82.思惑と方針
働いている者であればそろそろ昼食にしようかと考えだす頃。
シンに関わった者達は今までの事で使われてきたあの会議室にて集まっていた。
シャーロットとイレーヌのエーデル公国の関係者。
エレオノールとリビオとミミナのアスカ―ルラ王国の関係者。
グランツ、マリーのギルドの関係者。
ナーモ、シーナ、ニック、ククとココ、ネネラ、ギア、そしてエリーの今までシンと共に行動してきた者達。
全員の前からシンがいなくなった事に全員動揺を隠せないでいた。それは一国の長である女王シャーロット女王も例外ではなかった。
「まさか、こちらから何かする前に去ってしまうなんて・・・」
「ええ、全くです」
シャーロットが小さな声で発したその言葉にイレーヌが同意する。
「頼りとなる一通の手紙の内容はたったこれだけ」
持っていた手紙を全員の前に見せた。
白くシンプルな手紙の差出人の欄の近くに一行分程の文章があった。
『私シンは暫くの間皆の前に姿を現しません』
そして、一行分程の文章が書かれてあった封を代償してイレーヌが開けて、中からシンが残した手紙を出した。その手紙の内容はこうだった。
『色々世話になった事に感謝する。そして、強くなれ』
「「「・・・・・・・・・・・・・・・・」」」
これだけだった。手紙の裏面も見るが何も書かれていなかった。本当にたったこれだけの内容だ。
そんな内容にこの場に居る全員は沈黙で答える。
そんな数秒程の沈黙を破ったのはロニーだった。
「しかし、何故突然ここから去ってしまったのでしょうか?」
シンがこんな形で別れるとは余程の事が起きたと見て間違いない。だが、どんな理由でここから立ち去ったのかは本人以外誰にも分からない。

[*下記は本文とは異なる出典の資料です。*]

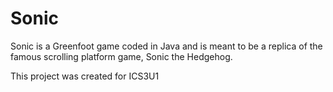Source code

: # Sonic
Sonic is a Greenfoot game coded in Java and is meant to be a replica of the famous scrolling platform game, Sonic the Hedgehog.

This project was created for ICS3U1

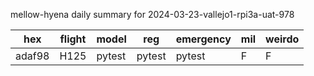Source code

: mellow-hyena daily summary for 2024-03-23-vallejo1-rpi3a-uat-978

|hex|flight|model|reg|emergency|mil|weirdo|
|--|--|--|--|--|--|--|
|adaf98|H125|pytest|pytest|pytest|F|F|
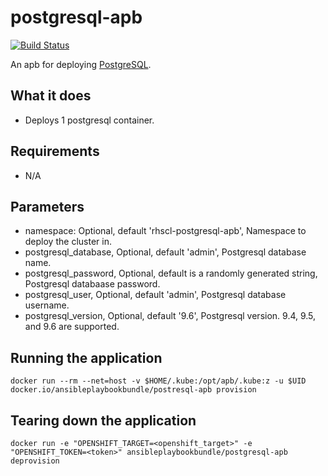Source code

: postgresql-apb
======================

[![Build Status](https://travis-ci.org/ansibleplaybookbundle/postgresql-apb.svg?branch=master)](https://travis-ci.org/openshift/ansible-service-broker)

An apb for deploying [PostgreSQL](https://www.postgresql.org).

## What it does
* Deploys 1 postgresql container.

## Requirements
* N/A

## Parameters
* namespace: Optional, default 'rhscl-postgresql-apb', Namespace to deploy the cluster in.
* postgresql_database, Optional, default 'admin', Postgresql database name.
* postgresql_password, Optional, default is a randomly generated string, Postgresql databaase password.
* postgresql_user, Optional, default 'admin', Postgresql database username.
* postgresql_version, Optional, default '9.6', Postgresql version. 9.4, 9.5, and 9.6 are supported.

## Running the application
`docker run --rm --net=host -v $HOME/.kube:/opt/apb/.kube:z -u $UID docker.io/ansibleplaybookbundle/postresql-apb provision`

## Tearing down the application
`docker run -e "OPENSHIFT_TARGET=<openshift_target>" -e "OPENSHIFT_TOKEN=<token>" ansibleplaybookbundle/postgresql-apb deprovision`
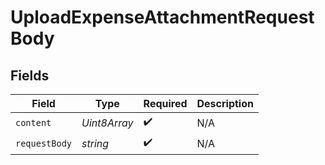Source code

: # UploadExpenseAttachmentRequestBody


## Fields

| Field              | Type               | Required           | Description        |
| ------------------ | ------------------ | ------------------ | ------------------ |
| `content`          | *Uint8Array*       | :heavy_check_mark: | N/A                |
| `requestBody`      | *string*           | :heavy_check_mark: | N/A                |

こうなってくると本当の答えが分からず推測や憶測が生まれてくる。そして、その推測なのか憶測なのかが分からない事を口にしたのはリビオだった。
「一つ考えられるとすれば、何かから追われているのでは?」
最も答えに近いであろう事を口にするリビオ。だが、これではその「何か」が分からない。

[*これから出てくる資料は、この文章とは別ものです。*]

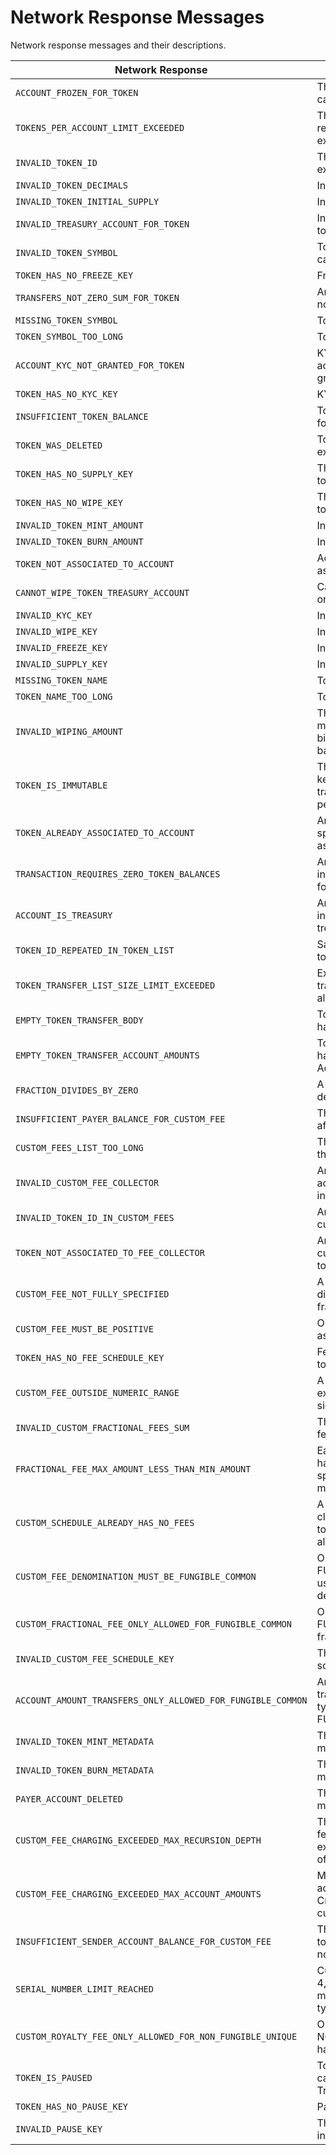 # Network Response Messages

Network response messages and their descriptions.

| Network Response                                            | Description                                                                                            |
| ----------------------------------------------------------- | ------------------------------------------------------------------------------------------------------ |
| `ACCOUNT_FROZEN_FOR_TOKEN`                                  | The account is frozen and cannot transact with the token                                               |
| `TOKENS_PER_ACCOUNT_LIMIT_EXCEEDED`                         | The maximum number of token relations for a given account is exceeded                                  |
| `INVALID_TOKEN_ID`                                          | The token is invalid or does not exist                                                                 |
| `INVALID_TOKEN_DECIMALS`                                    | Invalid token decimals                                                                                 |
| `INVALID_TOKEN_INITIAL_SUPPLY`                              | Invalid token initial supply                                                                           |
| `INVALID_TREASURY_ACCOUNT_FOR_TOKEN`                        | Invalid treasury account for the token                                                                 |
| `INVALID_TOKEN_SYMBOL`                                      | Token Symbol is not UTF-8 capitalized alphabetical string                                              |
| `TOKEN_HAS_NO_FREEZE_KEY`                                   | Freeze key is not set on a token                                                                       |
| `TRANSFERS_NOT_ZERO_SUM_FOR_TOKEN`                          | Amounts in the transfer list are not net-zero                                                          |
| `MISSING_TOKEN_SYMBOL`                                      | Token Symbol is not provided                                                                           |
| `TOKEN_SYMBOL_TOO_LONG`                                     | Token Symbol is too long                                                                               |
| `ACCOUNT_KYC_NOT_GRANTED_FOR_TOKEN`                         | KYC must be granted and the account does not have KYC granted                                          |
| `TOKEN_HAS_NO_KYC_KEY`                                      | KYC key is not set on a token                                                                          |
| `INSUFFICIENT_TOKEN_BALANCE`                                | Token balance is not sufficient for the transaction                                                    |
| `TOKEN_WAS_DELETED`                                         | Token transactions cannot be executed on deleted token                                                 |
| `TOKEN_HAS_NO_SUPPLY_KEY`                                   | The supply key is not set on a token                                                                   |
| `TOKEN_HAS_NO_WIPE_KEY`                                     | The wipe key is not set on a token                                                                     |
| `INVALID_TOKEN_MINT_AMOUNT`                                 | Invalid mint amount                                                                                    |
| `INVALID_TOKEN_BURN_AMOUNT`                                 | Invalid burn amount                                                                                    |
| `TOKEN_NOT_ASSOCIATED_TO_ACCOUNT`                           | Account has not been associated with an account                                                        |
| `CANNOT_WIPE_TOKEN_TREASURY_ACCOUNT`                        | Cannot execute wipe operation on treasury account                                                      |
| `INVALID_KYC_KEY`                                           | Invalid kyc key                                                                                        |
| `INVALID_WIPE_KEY`                                          | Invalid wipe key                                                                                       |
| `INVALID_FREEZE_KEY`                                        | Invalid freeze key                                                                                     |
| `INVALID_SUPPLY_KEY`                                        | Invalid supply key                                                                                     |
| `MISSING_TOKEN_NAME`                                        | Token Name is not provided                                                                             |
| `TOKEN_NAME_TOO_LONG`                                       | Token Name is too long                                                                                 |
| `INVALID_WIPING_AMOUNT`                                     | The provided wipe amount must not be negative, zero or bigger than the token holder balance            |
| `TOKEN_IS_IMMUTABLE`                                        | The token does not have Admin key set, thus update/delete transactions cannot be performed             |
| `TOKEN_ALREADY_ASSOCIATED_TO_ACCOUNT`                       | An associateToken operation specified a token already associated with the account                      |
| `TRANSACTION_REQUIRES_ZERO_TOKEN_BALANCES`                  | An attempted operation is invalid until all token balances for the target account are zero             |
| `ACCOUNT_IS_TREASURY`                                       | An attempted operation is invalid because the account is a treasury                                    |
| `TOKEN_ID_REPEATED_IN_TOKEN_LIST`                           | Same TokenIDs present in the token list                                                                |
| `TOKEN_TRANSFER_LIST_SIZE_LIMIT_EXCEEDED`                   | Exceeded the number of token transfers (both from and to) allowed for token transfer list              |
| `EMPTY_TOKEN_TRANSFER_BODY`                                 | TokenTransfersTransactionBody has no TokenTransferList                                                 |
| `EMPTY_TOKEN_TRANSFER_ACCOUNT_AMOUNTS`                      | TokenTransfersTransactionBody has a TokenTransferList with no AccountAmounts                           |
| `FRACTION_DIVIDES_BY_ZERO`                                  | A custom fractional fee set a denominator of zero                                                      |
| `INSUFFICIENT_PAYER_BALANCE_FOR_CUSTOM_FEE`                 | The transaction payer could not afford a custom fee                                                    |
| `CUSTOM_FEES_LIST_TOO_LONG`                                 | The customFees list is longer than allowed limit 10                                                    |
| `INVALID_CUSTOM_FEE_COLLECTOR`                              | Any of the feeCollector accounts for customFees is invalid                                             |
| `INVALID_TOKEN_ID_IN_CUSTOM_FEES`                           | Any of the token Ids in customFees is invalid                                                          |
| `TOKEN_NOT_ASSOCIATED_TO_FEE_COLLECTOR`                     | Any of the token Ids in customFees are not associated to feeCollector                                  |
| `CUSTOM_FEE_NOT_FULLY_SPECIFIED`                            | A custom fee schedule entry did not specify either a fixed or fractional fee                           |
| `CUSTOM_FEE_MUST_BE_POSITIVE`                               | Only positive fees may be assessed at this time                                                        |
| `TOKEN_HAS_NO_FEE_SCHEDULE_KEY`                             | Fee schedule key is not set on token                                                                   |
| `CUSTOM_FEE_OUTSIDE_NUMERIC_RANGE`                          | A fractional custom fee exceeded the range of a 64-bit signed integer                                  |
| `INVALID_CUSTOM_FRACTIONAL_FEES_SUM`                        | The sum of all custom fractional fees must be strictly less than 1                                     |
| `FRACTIONAL_FEE_MAX_AMOUNT_LESS_THAN_MIN_AMOUNT`            | Each fractional custom fee must have its maximum\_amount, if specified, at least its minimum\_amount   |
| `CUSTOM_SCHEDULE_ALREADY_HAS_NO_FEES`                       | A fee schedule update tried to clear the custom fees from a token whose fee schedule was already empty |
| `CUSTOM_FEE_DENOMINATION_MUST_BE_FUNGIBLE_COMMON`           | Only tokens of type FUNGIBLE\_COMMON can be used as fee schedule denominations                         |
| `CUSTOM_FRACTIONAL_FEE_ONLY_ALLOWED_FOR_FUNGIBLE_COMMON`    | Only tokens of type FUNGIBLE\_COMMON can have fractional fees                                          |
| `INVALID_CUSTOM_FEE_SCHEDULE_KEY`                           | The provided custom fee schedule key was invalid                                                       |
| `ACCOUNT_AMOUNT_TRANSFERS_ONLY_ALLOWED_FOR_FUNGIBLE_COMMON` | An AccountAmount token transfers list referenced a token type other than FUNGIBLE\_COMMON              |
| `INVALID_TOKEN_MINT_METADATA`                               | The requested token mint metadata was invalid                                                          |
| `INVALID_TOKEN_BURN_METADATA`                               | The requested token burn metadata was invalid                                                          |
| `PAYER_ACCOUNT_DELETED`                                     | The payer account has been marked as deleted                                                           |
| `CUSTOM_FEE_CHARGING_EXCEEDED_MAX_RECURSION_DEPTH`          | The reference chain of custom fees for a transferred token exceeded the maximum length of 2            |
| `CUSTOM_FEE_CHARGING_EXCEEDED_MAX_ACCOUNT_AMOUNTS`          | More than 20 balance adjustments were to satisfy a CryptoTransfer and its implied custom fee payments  |
| `INSUFFICIENT_SENDER_ACCOUNT_BALANCE_FOR_CUSTOM_FEE`        | The sender account in the token transfer transaction could not afford a custom fee                     |
| `SERIAL_NUMBER_LIMIT_REACHED`                               | Currently no more than 4,294,967,295 NFTs may be minted for a given unique token type                  |
| `CUSTOM_ROYALTY_FEE_ONLY_ALLOWED_FOR_NON_FUNGIBLE_UNIQUE`   | Only tokens of type NON\_FUNGIBLE\_UNIQUE can have royalty fees                                        |
| `TOKEN_IS_PAUSED`                                           | Token is paused. This Token cannot be a part of any kind of Transaction until unpaused.                |
| `TOKEN_HAS_NO_PAUSE_KEY`                                    | Pause key is not set on token                                                                          |
| `INVALID_PAUSE_KEY`                                         | The provided pause key was invalid                                                                     |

すると面白い事に人はその「何か」について推測なのか憶測なのかが分からない事を口にする者が現れてくる。
その推測を最初に言った者はミミナだった。
「・・・アイトス帝国から追われるのを恐れてサッサと姿を消したという事?」
「うん」
小さく頷くリビオ。
「確かに相手が国家相手であればそうなってもおかしくはありませんが・・・」
シャーロットは少し含みのある言葉を口にする。
例えアイトス帝国を敵に回したとしてもエーデル公国とアスカ―ルラ王国の魔眼族が匿う事ができる。だが、シンはそれをしなかった。
(恐らくそれだけではないのでしょうね・・・)
シャーロットは今回の事件の功労を称えてシンに褒美を授けようと考えていた。だが、それはシンとの関係を結ぶ、最善であればシンをこの国に帰属させようと考えていた。もし、できなかったとしても、こちらが何か授ければ、褒美やお礼を貰った相手に敵に回る可能性が大きく減らせる事ができる。たまにお礼や褒美を貰ったとしても敵に回る者はいるが、王族であるシャーロットの目から見てそれは無いと判断した。根拠こそかなり漠然としたものだが、王族であれば自然と人を見る目が長けて来るようになる。今のシャーロットの目を信じればまずシンが敵に回る事は無いだろう。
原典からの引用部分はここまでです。